04-17 PPE

[Image above] Fabric and plastic materials are used often to create personal protective equipment. Could glass be used to create washable and reusable PPE? Credit: Simon Davis, Department for International Development (Wikimedia, CC BY 3.0)


On March 31, we put out a call to the ACerS community—How can glass and ceramic materials contribute to fighting COVID-19?

Based on that question, ACerS Fellow Edgar D. Zanotto started a discussion with other ACerS members on the possibility of making thin glass head/face masks (“face shields”) using chemically strengthened glass.

But there is one major disadvantage to using glass—it breaks. Would an ion-exchange strengthening process be effective?

“The rather high internal tension in a thin chemically strengthened glass can lead to fine shards/particles upon fracture,” Arun Varshneya, ACerS Distinguished Life Member and president of Saxon Glass Technologies, explains in an email. “You wouldn’t want the thin glass face shield to break into fine particles in front of your eyes. You wouldn’t want a hospital floor to have a zillion glass particles over a wide square footage.”

To create a successful product based primarily on chemically strengthened glass, Varshneya says you would need to control the glass’s frangibility, i.e., its tendency to break up into fragments when deformed rather than retain its cohesion.

Varshneya gives two possible approaches to controlling frangibility:

  1. Use an about 1.1-mm-thick sodium aluminosilicate glass such as Corning’s Gorilla type or Asahi’s Dragontrail type glass, bent hot to shape, then chemically strengthened to develop no more than about 20 MPa internal tension.
  2. Use an about 0.1-mm-ultrathin chemically strengthened glass, like the one in Samsung or Motorola folding display phones, which can essentially be bent at will in cold form.

In both cases, a thin polycarbonate layer laminated to the back of the glass would contain fragments in the event of a fracture. Unfortunately, the need for plastic “would cause decrease in washability and reuse,” Varshneya says.

Alternatively, scratch-resistant PET foils about 100 microns thick could be laminated to the strengthened glass, according to Guglielmo Macrelli, senior research scientist at Isoclima SpA in Italy.
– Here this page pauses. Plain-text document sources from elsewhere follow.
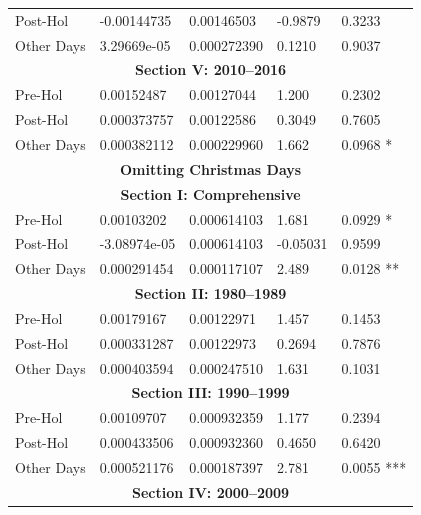 \documentclass[11pt, english]{article}
\begin{document}
\begin{center}
\begin{longtable}{p{2cm}p{2cm}p{2cm}p{2cm}p{2cm}}
                Post-Hol & -0.00144735 & 0.00146503 & -0.9879 & 0.3233\\  
                Other Days & 3.29669e-05 & 0.000272390 & 0.1210 & 0.9037\\
                \hline 
                \multicolumn{5}{c}{\textbf{Section V: 2010--2016}}\\   
                \hline            
                Pre-Hol & 0.00152487 & 0.00127044 & 1.200 & 0.2302\\ 
                Post-Hol & 0.000373757 & 0.00122586 & 0.3049 & 0.7605\\  
                Other Days & 0.000382112 & 0.000229960 & 1.662 & 0.0968 *\\
                \hline 
                \hline                                          
                \multicolumn{5}{c}{\textbf{Omitting Christmas Days}}\\
		\hline
                \hline
                \multicolumn{5}{c}{\textbf{Section I: Comprehensive}}\\
                \hline
                Pre-Hol & 0.00103202 & 0.000614103 & 1.681 & 0.0929 *\\
                Post-Hol & -3.08974e-05 & 0.000614103 & -0.05031 & 0.9599\\
                Other Days & 0.000291454 & 0.000117107 & 2.489 & 0.0128 **\\
                \hline
                \multicolumn{5}{c}{\textbf{Section II: 1980--1989}}\\
                \hline
                Pre-Hol & 0.00179167 & 0.00122971 & 1.457 & 0.1453\\
                Post-Hol & 0.000331287 & 0.00122973 & 0.2694 & 0.7876\\  
                Other Days & 0.000403594 & 0.000247510 & 1.631 & 0.1031\\
                \hline 
                \multicolumn{5}{c}{\textbf{Section III: 1990--1999}}\\   
                \hline            
                Pre-Hol & 0.00109707 & 0.000932359 & 1.177 & 0.2394\\ 
                Post-Hol & 0.000433506 & 0.000932360 & 0.4650 & 0.6420\\
                Other Days & 0.000521176 & 0.000187397 & 2.781 & 0.0055 ***\\
                \hline 
                \multicolumn{5}{c}{\textbf{Section IV: 2000--2009}}\\
                \hline                                          

\end{longtable}
\end{center}
\end{document}
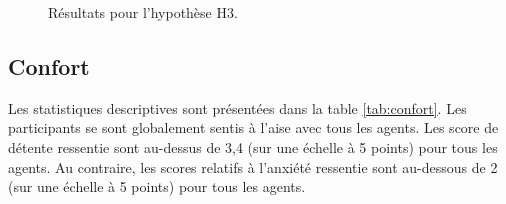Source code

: 	\begin{figure}[!tbh]
		
		
		
		\caption{Résultats pour l'hypothèse H3.}
		\label{fig:tour}
	\end{figure}
	
	
	\subsection{Confort}
	
	Les statistiques descriptives sont présentées dans la table \ref{tab:confort}. Les participants se sont globalement sentis à l'aise avec tous les agents.
	Les score de détente ressentie sont au-dessus de 3,4 (sur une échelle à 5 points) pour tous les agents. Au contraire, les scores relatifs à l'anxiété  ressentie sont au-dessous de 2 (sur une échelle à 5 points) pour tous les agents. 
	
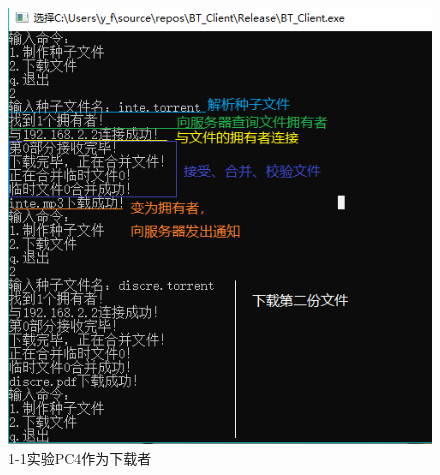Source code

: \documentclass[thesis]{thesis}
\begin{document}
	\begin{minipage}{0.5\linewidth}
	\begin{figure}[H]
		\centering
		\includegraphics[width=\linewidth]{fig/PC4_11.png}
		\caption{1-1实验\quad PC4作为下载者}
		\label{res:PC4_11}
	\end{figure}
	\end{minipage}
	
\end{document}
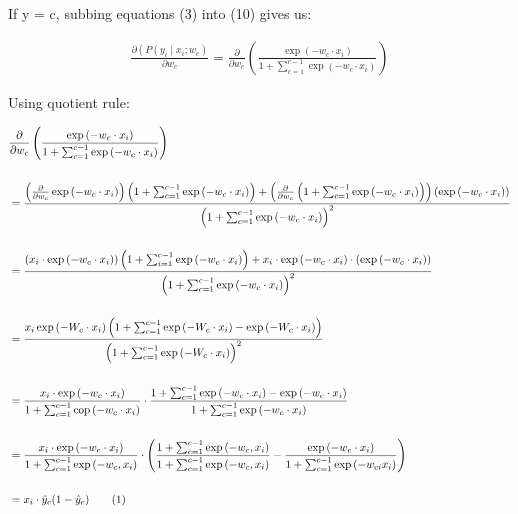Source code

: \documentclass{article}
\newcommand\numberthis{\addtocounter{equation}{1}\tag{\theequation}}
\begin{document}
If y = c, subbing equations (3) into (10) gives us:

$$
\begin{aligned}
    \frac{\partial\left(P\left(y_i \mid x_i ; w_c\right)\right.}{\partial w_c} = \frac{\partial}{\partial w_c}\left(\frac{\exp \left(-w_c \cdot x_i \right)}{1+\sum_{c=1}^{c-1} \exp \left(-w_c \cdot x_i \right)}\right)
\end{aligned}
$$

Using quotient rule:


\begin{align*}
    & \frac{\partial}{\partial w_c}\left(\frac{\exp \left(-w_c \cdot x_i \right)}{1+\sum_{c=1}^{c-1} \exp \left(-w_c \cdot x_i \right)}\right) \\
    \\
    & =\frac{\left(\frac{\partial}{\partial w_c} \exp \left(-w_c \cdot x_i\right)\right)\left(1+\sum_{c=1}^{c-1} \exp \left(-w_c \cdot x_i\right)\right)+\left(\frac{\partial}{\partial w_c}\left(1+\sum_{c=1}^{c-1} \exp \left(-w_c \cdot x_i\right)\right)\right)\left(\exp \left(-w_c \cdot x_i\right)\right)}{\left(1+\sum_{c=1}^{c-1} \exp \left(-w_c \cdot x_i\right)\right)^2} \\
    \\
    & =\frac{\left(x_i \cdot \exp \left(-w_c \cdot x_i\right)\right)\left(1+\sum_{i=1}^{c-1} \exp \left(-w_c \cdot x_i\right)\right)+x_i \cdot \exp \left(-w_c \cdot x_i\right) \cdot\left(\exp \left(-w_c \cdot x_i\right)\right)}{\left(1+\sum_{c=1}^{c-1} \exp \left(-w_c \cdot x_i\right)\right)^2} \\ 
    \\
    & =\frac{x_i \exp \left(-W_c \cdot x_i\right)\left(1+\sum_{c=1}^{c-1} \exp \left(-W_c \cdot x_i\right)-\exp \left(-W_c \cdot x_i\right)\right)}{\left(1+\sum_{c=1}^{c-1} \exp \left(-W_c \cdot x_i\right)\right)^2} \\
    \\
    & =\frac{x_i \cdot \exp \left(-w_c \cdot x_i\right)}{1+\sum_{c=1}^{c-1} \operatorname{cop}\left(-w_c \cdot x_i\right)} \cdot \frac{1+\sum_{c=1}^{c-1} \exp \left(-w_c \cdot x_i\right)-\exp \left(-w_c \cdot x_i\right)}{1+\sum_{c=1}^{c-1} \exp \left(-w_c \cdot x_i\right)} \\
    \\
    & =\frac{x_i \cdot \exp \left(-w_c \cdot x_i\right)}{1+\sum_{c=1}^{c-1} \exp \left(-w_c, x_i\right)} \cdot\left(\frac{1+\sum_{c=1}^{c-1} \exp \left(-w_c, x_i\right)}{1+\sum_{c=1}^{c-1} \exp \left(-w_c, x_i\right)}-\frac{\exp \left(-w_c \cdot x_i\right)}{1+\sum_{c=1}^{c-1} \exp \left(-w_{c i} x_i\right)}\right) \\
    \\
    & =x_i \cdot \hat{y}_c(1-\hat{y}_c) \numberthis \label{eqn}
\end{align*}
\end{document}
However, he says, “The only drawback I see is the huge cost of chemically strengthened ultra thin glass (maybe 0.5 mm) laminated in such a way.” He also suggested a post-ion-exchange thermal treatment could help “control inner tension and consequently fragmentation in chemically strengthened glass.”

So glass may not be the best material for personal protective equipment. But materials can aid in the fight against COVID-19 in other ways. The Materials Research Society held a discussion yesterday with materials researchers at the frontlines of battling the coronavirus. (A recording of the webinar is available here.)

Do you have more ideas of how ceramic and glass materials could help in the fight against COVID-19? Email your responses to bulletineditor@ceramics.org and have them featured in a future CTT.


Update 04/17/2020 – Post updated to clarify the discussion involves glass personal protective equipment that covers the head and face rather than just the nose and mouth.